Después Adelmo había salido, con el rostro muy pálido, había apartado de sí a Berengario, que intentaba hablarle, y se había precipitado fuera del dormitorio. Tras rodear el ábside de la iglesia, había entrado en el coro por la puerta septentrional (que siempre permanece abierta de noche). Probablemente, quería rezar. Berengario lo había seguido, pero no había entrado en la iglesia, y se paseaba entre las tumbas del cementerio retorciéndose las manos.
Bencio estuvo vacilando sin saber qué hacer, hasta que de pronto vio a una cuarta persona moviéndose por los alrededores. También había seguido a Adelmo y Berengario, y sin duda no había advertido la presencia de Bencio, que estaba erguido junto al tronco de un roble plantado al borde del cementerio. Era Venancio. Al verlo, Berengario se había agachado entre las tumbas. También Venancio había entrado en el coro. En aquel momento, temiendo que lo descubrieran, Bencio había regresado al dormitorio.
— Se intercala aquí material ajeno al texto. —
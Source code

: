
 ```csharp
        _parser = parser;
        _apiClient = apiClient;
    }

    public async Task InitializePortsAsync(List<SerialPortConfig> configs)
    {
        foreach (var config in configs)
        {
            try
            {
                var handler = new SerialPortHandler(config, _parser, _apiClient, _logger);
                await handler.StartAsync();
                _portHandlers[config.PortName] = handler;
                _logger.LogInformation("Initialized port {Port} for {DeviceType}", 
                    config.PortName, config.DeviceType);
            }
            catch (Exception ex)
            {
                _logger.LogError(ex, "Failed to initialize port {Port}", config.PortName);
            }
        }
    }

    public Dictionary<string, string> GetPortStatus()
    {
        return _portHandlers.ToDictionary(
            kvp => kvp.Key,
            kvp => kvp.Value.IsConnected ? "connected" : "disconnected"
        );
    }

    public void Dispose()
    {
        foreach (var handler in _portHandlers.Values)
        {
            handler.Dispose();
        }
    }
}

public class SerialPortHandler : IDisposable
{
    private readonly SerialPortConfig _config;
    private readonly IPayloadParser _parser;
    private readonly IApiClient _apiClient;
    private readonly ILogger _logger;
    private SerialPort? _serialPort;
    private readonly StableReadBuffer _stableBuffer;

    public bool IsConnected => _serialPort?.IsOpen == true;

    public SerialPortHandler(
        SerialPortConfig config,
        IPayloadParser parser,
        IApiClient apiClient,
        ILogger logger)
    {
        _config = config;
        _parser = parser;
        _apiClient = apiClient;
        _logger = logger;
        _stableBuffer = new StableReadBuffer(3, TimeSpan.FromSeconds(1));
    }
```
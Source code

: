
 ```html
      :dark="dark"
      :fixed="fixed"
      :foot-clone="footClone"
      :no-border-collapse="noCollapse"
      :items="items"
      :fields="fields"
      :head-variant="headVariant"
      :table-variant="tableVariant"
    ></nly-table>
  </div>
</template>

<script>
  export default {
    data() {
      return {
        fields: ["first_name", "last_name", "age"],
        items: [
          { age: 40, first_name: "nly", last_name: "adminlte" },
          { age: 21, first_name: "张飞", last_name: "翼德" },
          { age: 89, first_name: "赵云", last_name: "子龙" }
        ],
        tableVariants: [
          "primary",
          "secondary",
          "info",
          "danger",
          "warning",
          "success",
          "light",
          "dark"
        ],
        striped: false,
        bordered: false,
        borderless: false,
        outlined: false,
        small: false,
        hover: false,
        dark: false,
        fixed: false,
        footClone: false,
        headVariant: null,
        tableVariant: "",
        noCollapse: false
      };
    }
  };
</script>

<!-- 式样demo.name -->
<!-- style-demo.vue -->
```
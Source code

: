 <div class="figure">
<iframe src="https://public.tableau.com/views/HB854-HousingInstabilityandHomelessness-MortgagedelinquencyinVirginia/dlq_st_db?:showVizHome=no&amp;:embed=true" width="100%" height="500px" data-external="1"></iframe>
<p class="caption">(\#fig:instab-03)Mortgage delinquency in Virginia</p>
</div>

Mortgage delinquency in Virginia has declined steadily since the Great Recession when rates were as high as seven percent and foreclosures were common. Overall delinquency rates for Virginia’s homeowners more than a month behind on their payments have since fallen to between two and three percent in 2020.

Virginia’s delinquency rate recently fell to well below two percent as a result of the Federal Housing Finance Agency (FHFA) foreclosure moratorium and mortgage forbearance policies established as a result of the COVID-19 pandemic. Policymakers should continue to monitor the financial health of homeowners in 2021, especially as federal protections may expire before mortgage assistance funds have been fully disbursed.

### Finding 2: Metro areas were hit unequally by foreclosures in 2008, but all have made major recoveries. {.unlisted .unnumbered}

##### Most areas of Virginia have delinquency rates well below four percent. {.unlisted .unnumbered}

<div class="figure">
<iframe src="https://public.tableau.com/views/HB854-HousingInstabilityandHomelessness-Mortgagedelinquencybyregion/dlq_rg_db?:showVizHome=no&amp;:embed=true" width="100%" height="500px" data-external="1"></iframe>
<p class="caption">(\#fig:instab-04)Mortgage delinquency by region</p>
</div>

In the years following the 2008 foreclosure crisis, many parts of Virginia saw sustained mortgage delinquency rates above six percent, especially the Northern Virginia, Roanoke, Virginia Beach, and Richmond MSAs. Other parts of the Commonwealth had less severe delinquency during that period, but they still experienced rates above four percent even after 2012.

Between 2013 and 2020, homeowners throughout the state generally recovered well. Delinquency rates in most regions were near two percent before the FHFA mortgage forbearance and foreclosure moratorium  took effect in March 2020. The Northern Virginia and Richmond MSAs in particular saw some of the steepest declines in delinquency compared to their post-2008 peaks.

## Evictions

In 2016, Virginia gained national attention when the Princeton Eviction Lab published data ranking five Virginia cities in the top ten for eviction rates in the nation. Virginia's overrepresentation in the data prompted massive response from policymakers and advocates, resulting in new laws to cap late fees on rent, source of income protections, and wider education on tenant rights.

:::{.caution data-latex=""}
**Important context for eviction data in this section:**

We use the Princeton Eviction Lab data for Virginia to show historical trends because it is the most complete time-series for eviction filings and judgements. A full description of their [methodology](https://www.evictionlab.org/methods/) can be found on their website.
A la mañana siguiente, el cadáver de Adelmo había aparecido al pie del barranco. Eso era todo lo que Bencio sabía.
Pronto sería la hora de comer. Bencio nos dejó, y mi maestro no le hizo más preguntas. Nos quedamos un rato detrás de los baños y después dimos un breve paseo por el huerto, meditando sobre aquellas extrañas revelaciones.
—Frángula —dijo de pronto Guillermo, inclinándose para observar una planta, que, como era invierno, había reconocido por el arbusto—. La infusión de su corteza es buena para las hemorroides. Y aquello es arctium lappa; una buena cataplasma de raíces frescas cicatriza los eccemas de la piel.
—Sois mejor que Severino —le dije—, pero ahora ¡decidme qué pensáis de lo que acabamos de oír!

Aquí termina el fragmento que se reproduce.